Euh, si vous n’avez pas ce data mapping, c’est comme demander un permis de construire. Je veux juste acheter une maison. Non, vous ne pouvez pas. Eh bien, allez, pourquoi ? Je ne peux pas.

**FREDERICK VALLAEYS:** J’ai presque envie de rire ici parce que je pense que ce que vous dites, c’est que la plupart des organisations, quand elles n’ont pas cette hygiène, elles ont essentiellement vidé le lave-vaisselle et mis une fourchette ici et une fourchette là.

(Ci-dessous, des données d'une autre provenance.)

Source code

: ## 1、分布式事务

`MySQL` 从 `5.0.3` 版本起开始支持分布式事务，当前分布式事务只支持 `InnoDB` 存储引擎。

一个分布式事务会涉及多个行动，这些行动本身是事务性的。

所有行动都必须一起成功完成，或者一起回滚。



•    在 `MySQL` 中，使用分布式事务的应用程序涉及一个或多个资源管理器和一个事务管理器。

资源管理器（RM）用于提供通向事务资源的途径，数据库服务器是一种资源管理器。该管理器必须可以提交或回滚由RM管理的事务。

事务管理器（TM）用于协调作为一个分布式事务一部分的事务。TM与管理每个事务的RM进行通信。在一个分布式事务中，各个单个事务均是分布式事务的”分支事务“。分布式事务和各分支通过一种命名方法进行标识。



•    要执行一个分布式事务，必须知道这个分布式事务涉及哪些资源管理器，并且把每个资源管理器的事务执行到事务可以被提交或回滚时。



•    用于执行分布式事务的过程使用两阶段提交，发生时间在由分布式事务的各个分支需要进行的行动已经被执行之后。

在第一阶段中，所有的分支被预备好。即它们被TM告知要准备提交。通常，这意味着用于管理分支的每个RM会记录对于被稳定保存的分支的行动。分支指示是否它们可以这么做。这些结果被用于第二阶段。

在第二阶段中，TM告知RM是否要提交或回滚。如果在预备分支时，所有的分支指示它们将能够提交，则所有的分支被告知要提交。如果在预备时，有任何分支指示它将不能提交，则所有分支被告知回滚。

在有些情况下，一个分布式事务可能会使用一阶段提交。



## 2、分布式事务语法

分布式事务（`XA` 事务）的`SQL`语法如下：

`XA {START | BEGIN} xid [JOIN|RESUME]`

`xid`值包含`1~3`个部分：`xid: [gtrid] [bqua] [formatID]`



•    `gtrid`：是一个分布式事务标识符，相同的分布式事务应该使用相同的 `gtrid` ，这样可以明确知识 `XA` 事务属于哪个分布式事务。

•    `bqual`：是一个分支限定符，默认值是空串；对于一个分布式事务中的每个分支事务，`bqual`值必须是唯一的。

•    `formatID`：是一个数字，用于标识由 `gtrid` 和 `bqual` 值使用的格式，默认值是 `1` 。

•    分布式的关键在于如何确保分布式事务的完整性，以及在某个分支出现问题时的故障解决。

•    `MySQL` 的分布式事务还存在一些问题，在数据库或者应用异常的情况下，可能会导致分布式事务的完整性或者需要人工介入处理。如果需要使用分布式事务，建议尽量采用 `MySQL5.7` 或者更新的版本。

C’est comme, je n’aime pas, il y a peut-être une fourchette dans ce placard et peut-être deux fois là. Donc vous êtes sur le business ici, n’est-ce pas ?

**RONAN CARREIN:** Je veux, je veux poursuivre là-dessus. Imaginez exactement cette situation. Quelqu’un est dans votre maison. Et il ouvre le lave-vaisselle puis peut-être une pile de cartons parce que vous venez de déménager et il met les choses complètement au hasard.

Maintenant, c’est l’état de ce que, sept, je dirais 75 à 85 % des infrastructures de données que je trouve côté client et quand je leur demande, comment êtes-vous arrivés à ça ? C’est en fait une bonne réponse à votre question précédente. Comment en arrive-t-on au point où ils demandent des services ? Parce qu’ils ont littéralement dit, eh bien, nous avions ce problème et ce type a acheté cette chose.

Et puis nous avons eu cet autre problème et cet autre type a mis en place cette chose, qui entrait en conflit avec cela. Mais. Je pense que nous faisons en sorte que ça marche et puis nous avons mis en place cette autre chose, mais c’est cassé depuis deux ans. Personne ne sait comment ça fonctionne. Donc on va en rester là. Nous avons trop peur qu’ils le branchent.

Et puis voici mon infrastructure first party data, qui ressemble à un vrai, le grand marasme. Euh, et, euh, et c’est très souvent ce qui se passe. Et l’une des choses qui est en fait absurde, c’est quand les gens disent : oui, j’ai déjà dépensé beaucoup d’argent en licences logicielles et tout ça là-dedans. Je ne veux pas remettre encore plus d’argent là-dedans.

Eh bien, devinez quoi ? Si vous débranchez tout ce qui est complètement inutile et que vous le remplacez par quelque chose de sobre et de fonctionnel, vous économiserez probablement de l’argent dès la première année. Et c’est vraiment quelque chose de super important. Mais oui, non, c’est exactement ça. C’est exactement ce qui se passe. Euh, et, et, le premier, euh, vous savez, euh, euh, élément de la journée devrait être de commencer par ranger votre chambre pour que les gens puissent simplement y vivre.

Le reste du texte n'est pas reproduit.